Document images with source code:
%%

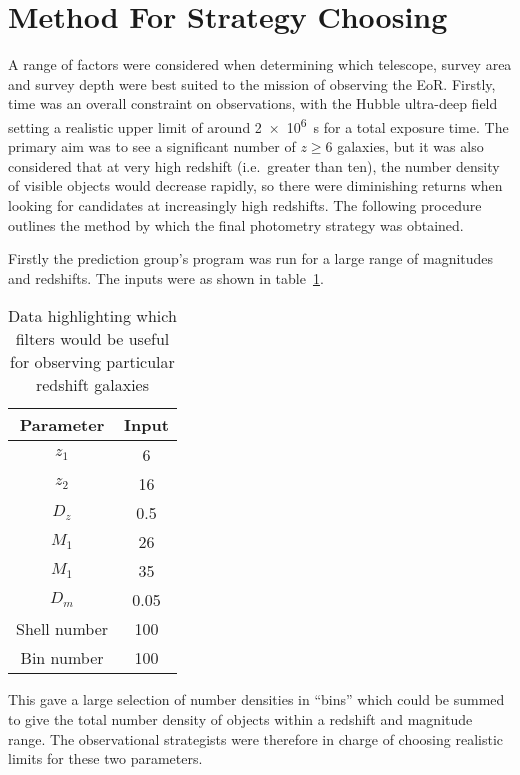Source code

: 
\section{Method For Strategy Choosing} %
\label{sec:method_for_strategy_choosing}
	A range of factors were considered when determining which telescope, survey area and survey depth were best suited to the mission of observing the EoR. Firstly, time was an overall constraint on observations, with the Hubble ultra-deep field setting a realistic upper limit of around \SI{2e6}{\second} for a total exposure time. The primary aim was to see a significant number of $z\ge6$ galaxies, but it was also considered that at very high redshift (i.e.\ greater than ten), the number density of visible objects would decrease rapidly, so there were diminishing returns when looking for candidates at increasingly high redshifts. The following procedure outlines the method by which the final photometry strategy was obtained.

	Firstly the prediction group’s program was run for a large range of magnitudes and redshifts. The inputs were as shown in table~\ref{tab:program_inputs}.
	\begin{table}[ht]
		\begin{center}
			\begin{tabular}{c|c}
				Parameter 	& Input \\
				\hline \hline
				$z_1$ & 6 \\
				$z_2$ & 16 \\
				$D_z$ & 0.5 \\
				$M_1$ & 26 \\
				$M_1$ & 35 \\
				$D_m$ & 0.05 \\
				Shell number & 100 \\
				Bin number & 100
			\end{tabular}
		\end{center}
		\caption{Data highlighting which filters would be useful for observing particular redshift galaxies\cite{Galactic_Astronomy_Binney_Merrifield}\label{tab:program_inputs}}
	\end{table}

	This gave a large selection of number densities in ``bins'' which could be summed to give the total number density of objects within a redshift and magnitude range. The observational strategists were therefore in charge of choosing realistic limits for these two parameters.

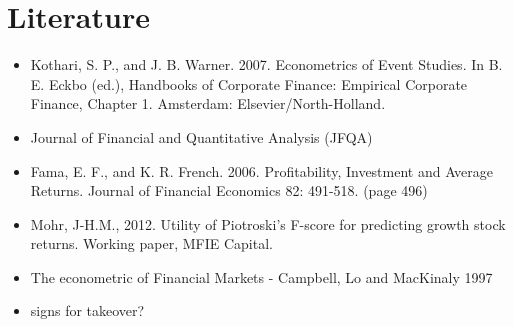 \documentclass[12pt]{article}
\begin{document}
\section{Literature}

    \begin{itemize}
        \item Kothari, S. P., and J. B. Warner. 2007. Econometrics of Event Studies. In B. E. Eckbo (ed.), Handbooks of Corporate Finance: Empirical Corporate Finance, Chapter 1. Amsterdam: Elsevier/North-Holland.
        \item Journal of Financial and Quantitative Analysis (JFQA)
        \item Fama, E. F., and K. R. French. 2006. Profitability, Investment and Average Returns. Journal of Financial Economics 82: 491-518. (page 496)
        \item Mohr, J-H.M., 2012. Utility of Piotroski's F-score for predicting growth stock returns. Working paper, MFIE Capital.
        \item The econometric of Financial Markets - Campbell, Lo and MacKinaly 1997
        \item signs for takeover? 
    \end{itemize}
\end{document}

%%

— Goal of the exercise —
Reproduce only those lines of the entries above that run from the line with "1. Amsterdam: Elsevier/North-Holland." to the final line.

— Response to the exercise —
        \item Kothari, S. P., and J. B. Warner. 2007. Econometrics of Event Studies. In B. E. Eckbo (ed.), Handbooks of Corporate Finance: Empirical Corporate Finance, Chapter 1. Amsterdam: Elsevier/North-Holland.
        \item Journal of Financial and Quantitative Analysis (JFQA)
        \item Fama, E. F., and K. R. French. 2006. Profitability, Investment and Average Returns. Journal of Financial Economics 82: 491-518. (page 496)
        \item Mohr, J-H.M., 2012. Utility of Piotroski's F-score for predicting growth stock returns. Working paper, MFIE Capital.
        \item The econometric of Financial Markets - Campbell, Lo and MacKinaly 1997
        \item signs for takeover? 
    \end{itemize}
\end{document}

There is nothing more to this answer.